Welcome to our 110th Gaudy Day celebration in the form of our second ‘Virtual Gaudy Day’ online on Saturday 16 October from 8 am for you to enjoy at your leisure.
We have the traditional Gaudy Day service in the Memorial Chapel with music and singing from our College and Prep boys and Old Johannians, along with the presentation of the Golden Eagle Award to this year’s recipients - Des Lindberg and Fr Jarvis Palmer - as well as curated tours of our schools and grounds.
Let us come together and celebrate our shared love for St John's College.
The Golden Eagle Award, introduced in 2004 by the Old Johannian Association in partnership with St John’s College, recognises and celebrates the extraordinary impact that Old Johannians have made in South Africa and internationally.

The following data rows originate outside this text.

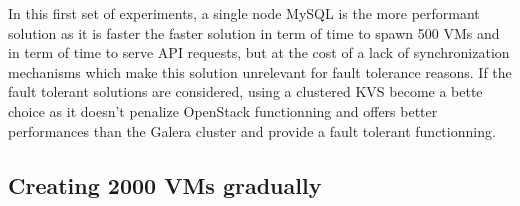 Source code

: In this first set of experiments, a single node MySQL is the more performant
solution as it is faster the faster solution in term of time to spawn 500 VMs
and in term of time to serve API requests, but at the cost of a lack of
synchronization mechanisms which make this solution unrelevant for fault
tolerance reasons. If the fault tolerant solutions are considered, using a
clustered KVS become a bette choice as it doesn't penalize OpenStack
functionning and offers better performances than the Galera cluster and provide
a fault tolerant functionning.






\subsection{Creating 2000 VMs gradually}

The award is an acknowledgement of the remarkable contributions by Old Johannians who have “made a difference” in their community, industry, arena of life or field of study, and have been valued ambassadors of the St John’s values of Lux, Vita, Caritas.
This year we are proud to announce that the Golden Eagle Award goes to two exceptional and deserving Old Johannians, Rev Jarvis Palmer and Des Lindberg.
Desmond Charles Lindberg joined St John's Preparatory in Lower III, completing his Matric in the College in 1958, followed by Sixth Form in 1959. He graduated from the University of the Witwatersrand with a BA in English, isiZulu and African Politics, where, already gaining popularity as a folk singer, he met his beloved Dawn.
Des and Dawn Lindberg made a unique and significant contribution to the performing arts throughout their partnership and marriage. For years, as 20th-century troubadours, Des and Dawn toured South Africa and neighbouring countries with their particular brand of folk music. As a duo, they had a string of hits and albums over the years, most famously The Seagull's Name Was Nelson, first released in 1971. The lyrics were a disguised lament for Nelson Mandela, then imprisoned on Robben Island.
Des is particularly proud to have won a SARI award for his song Die Gezoem van die Bye. He attributes his achievement to the fine teaching of Afrikaans by the legendary St John's teacher Maxie Burger.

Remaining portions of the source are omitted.